Schiller wirft die Feder beiseite, springt auf und beginnt, unruhig im Zimmer hin und her zu gehen. Er hat sich selbst schon amüsiert über den Witz in Ifflands Stücken, hat schon manch einen sorglosen Abend dabei im Theater verbracht. War es das, was die Menschen an Ifflands Werk faszinierte? Waren es die frohen Stunden, die er ihnen bescherte? Die doch bei keinem einen tieferen Eindruck hinterlassen hatten, darauf würde er jede Wette eingehen. Und doch hatte Iffland Erfolg, der sich in klingender Münze auszahlte …
Und er? Als ihn Dalberg am 1. September 1783 zum Theaterdichter am Mannheimer Nationaltheater machte, hatte er geglaubt, dass ihm die Welt nun zu Füßen liegt. 300 Gulden im Jahr, dafür sollte er drei Stücke liefern und zusätzlich als Dramaturg arbeiten – das war es! Er war am Ziel seiner Wünsche. Endlich konnte er seinen Lebensunterhalt mit Schreiben verdienen!
Und jetzt, ein knappes Jahr später? Da fürchtet er, dass dieser Vertrag nicht verlängert werden wird. Weil er den Vertrag unmöglich einhalten kann. Weil er und Dalberg eine andere Auffassung davon haben, was das Theater eigentlich ist. Weil er auch die theoretische Seite des Theaters sieht, darüber einige Schriften veröffentlicht hat und weil Dalberg sich daran stößt – sogar eine „Mannheimer Dramaturgie“, die er – Schiller – nach dem Vorbild Lessings schreiben wollte, hat er abgelehnt.
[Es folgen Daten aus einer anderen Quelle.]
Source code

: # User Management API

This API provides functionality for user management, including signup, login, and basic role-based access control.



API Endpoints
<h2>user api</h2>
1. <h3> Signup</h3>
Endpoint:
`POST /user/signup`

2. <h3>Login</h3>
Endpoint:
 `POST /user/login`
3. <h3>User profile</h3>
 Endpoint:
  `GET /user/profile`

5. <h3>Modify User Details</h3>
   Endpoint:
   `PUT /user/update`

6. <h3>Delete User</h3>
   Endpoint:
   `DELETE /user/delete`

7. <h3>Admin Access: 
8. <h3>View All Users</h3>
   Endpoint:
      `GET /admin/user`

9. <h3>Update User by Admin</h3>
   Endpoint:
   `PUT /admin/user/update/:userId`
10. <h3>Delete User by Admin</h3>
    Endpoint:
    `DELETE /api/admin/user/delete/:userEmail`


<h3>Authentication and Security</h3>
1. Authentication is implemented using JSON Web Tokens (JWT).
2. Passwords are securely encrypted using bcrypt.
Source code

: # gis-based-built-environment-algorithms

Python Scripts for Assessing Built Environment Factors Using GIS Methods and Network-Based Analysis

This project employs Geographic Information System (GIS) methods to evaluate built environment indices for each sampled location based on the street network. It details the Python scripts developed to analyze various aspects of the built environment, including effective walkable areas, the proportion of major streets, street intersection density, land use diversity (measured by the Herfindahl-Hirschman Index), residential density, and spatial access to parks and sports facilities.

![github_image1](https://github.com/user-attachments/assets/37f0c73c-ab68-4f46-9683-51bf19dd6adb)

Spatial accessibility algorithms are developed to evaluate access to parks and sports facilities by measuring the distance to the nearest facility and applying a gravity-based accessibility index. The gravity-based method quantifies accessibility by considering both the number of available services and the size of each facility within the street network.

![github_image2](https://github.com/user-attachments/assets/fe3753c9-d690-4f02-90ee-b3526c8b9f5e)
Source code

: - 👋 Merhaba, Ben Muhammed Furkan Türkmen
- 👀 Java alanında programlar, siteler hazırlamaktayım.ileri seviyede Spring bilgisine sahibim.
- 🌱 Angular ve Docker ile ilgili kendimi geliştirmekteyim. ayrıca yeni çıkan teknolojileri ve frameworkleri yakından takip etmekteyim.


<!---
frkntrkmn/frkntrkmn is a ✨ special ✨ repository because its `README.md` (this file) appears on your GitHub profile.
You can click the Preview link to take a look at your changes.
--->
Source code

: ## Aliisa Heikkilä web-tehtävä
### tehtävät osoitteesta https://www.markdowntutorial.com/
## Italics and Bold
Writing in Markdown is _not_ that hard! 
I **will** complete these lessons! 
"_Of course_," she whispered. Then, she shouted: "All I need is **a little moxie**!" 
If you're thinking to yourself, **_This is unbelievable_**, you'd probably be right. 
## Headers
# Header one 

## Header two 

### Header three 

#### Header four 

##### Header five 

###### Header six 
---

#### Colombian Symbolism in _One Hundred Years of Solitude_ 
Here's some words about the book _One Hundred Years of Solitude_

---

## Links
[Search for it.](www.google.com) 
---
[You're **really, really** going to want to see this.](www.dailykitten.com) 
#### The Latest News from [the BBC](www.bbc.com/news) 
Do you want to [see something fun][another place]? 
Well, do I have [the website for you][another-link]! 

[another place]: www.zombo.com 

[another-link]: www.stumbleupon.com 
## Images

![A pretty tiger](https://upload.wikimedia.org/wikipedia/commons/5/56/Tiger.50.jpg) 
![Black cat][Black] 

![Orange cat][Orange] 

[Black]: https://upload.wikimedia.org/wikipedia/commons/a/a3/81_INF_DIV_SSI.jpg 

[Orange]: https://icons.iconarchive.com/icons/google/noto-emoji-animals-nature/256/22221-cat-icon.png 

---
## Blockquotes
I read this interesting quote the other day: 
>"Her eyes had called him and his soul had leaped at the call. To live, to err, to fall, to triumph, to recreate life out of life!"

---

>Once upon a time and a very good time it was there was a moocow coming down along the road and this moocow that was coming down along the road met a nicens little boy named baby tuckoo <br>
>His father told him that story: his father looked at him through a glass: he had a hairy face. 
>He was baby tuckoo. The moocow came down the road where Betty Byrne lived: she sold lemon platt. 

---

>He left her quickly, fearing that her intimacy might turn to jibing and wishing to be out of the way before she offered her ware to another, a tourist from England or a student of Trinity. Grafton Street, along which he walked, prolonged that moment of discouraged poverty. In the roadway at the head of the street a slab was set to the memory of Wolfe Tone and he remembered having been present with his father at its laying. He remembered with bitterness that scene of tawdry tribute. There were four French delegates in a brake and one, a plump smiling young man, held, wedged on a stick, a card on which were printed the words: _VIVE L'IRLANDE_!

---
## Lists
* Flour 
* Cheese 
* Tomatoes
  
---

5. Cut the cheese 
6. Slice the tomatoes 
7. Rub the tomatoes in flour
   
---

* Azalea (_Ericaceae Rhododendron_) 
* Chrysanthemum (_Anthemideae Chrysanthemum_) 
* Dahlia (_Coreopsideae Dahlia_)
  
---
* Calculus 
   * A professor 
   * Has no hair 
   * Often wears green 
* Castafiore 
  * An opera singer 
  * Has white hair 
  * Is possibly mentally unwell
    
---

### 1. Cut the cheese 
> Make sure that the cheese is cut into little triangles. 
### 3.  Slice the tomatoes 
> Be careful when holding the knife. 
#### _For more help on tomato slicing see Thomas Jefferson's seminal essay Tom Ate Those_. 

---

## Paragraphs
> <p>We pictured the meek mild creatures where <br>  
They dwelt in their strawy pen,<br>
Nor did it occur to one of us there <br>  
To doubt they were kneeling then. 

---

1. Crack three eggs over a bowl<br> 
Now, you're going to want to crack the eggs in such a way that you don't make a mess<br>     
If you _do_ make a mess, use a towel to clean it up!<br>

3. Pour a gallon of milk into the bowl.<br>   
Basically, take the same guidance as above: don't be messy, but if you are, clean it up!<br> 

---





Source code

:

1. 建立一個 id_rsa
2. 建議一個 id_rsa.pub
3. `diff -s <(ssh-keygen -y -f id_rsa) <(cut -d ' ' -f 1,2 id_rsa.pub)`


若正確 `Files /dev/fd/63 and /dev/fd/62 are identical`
Was wäre, wenn Dalberg den Vertrag wirklich nicht verlängerte? Dann säße er nach einem Jahr des unermüdlichen Arbeitens mittellos und verschuldet auf der Straße. Und würde einmal mehr nicht wissen, wie es weitergehen soll …
Und doch – es lohnte! Ebenso wenig wie er seine Werke unter Wert verkauft, kann er aus seinem Herzen eine Mördergrube machen und solche Stücke wie Iffland produzieren. Er weiß, dass er recht hat – das Theater diente dazu, die Menschen zu erziehen, zu bessern! Und er ist überzeugt, dass seine Stücke überleben werden, während man sich an die aus Ifflands Feder schon bald nicht mehr erinnern würde …
    Schiller ist hier im Zwiespalt: Einerseits glaubt er fest daran, dass seine Arbeit, seine Werke ihr Publikum finden werden. Dass er etwas schafft, das von Dauer ist. Kein seichtes Zeug für den Massengeschmack, das nach schnellem Erfolg auch schnell wieder vergessen ist. Und doch: Die Gegebenheiten des Marktes verlangen gerade nach solchen Stücken. Intendant Dalberg will vor allem eines: ein volles Haus und ein reibungsloses Geschäft. Hehre Kunst steht dem eher im Weg.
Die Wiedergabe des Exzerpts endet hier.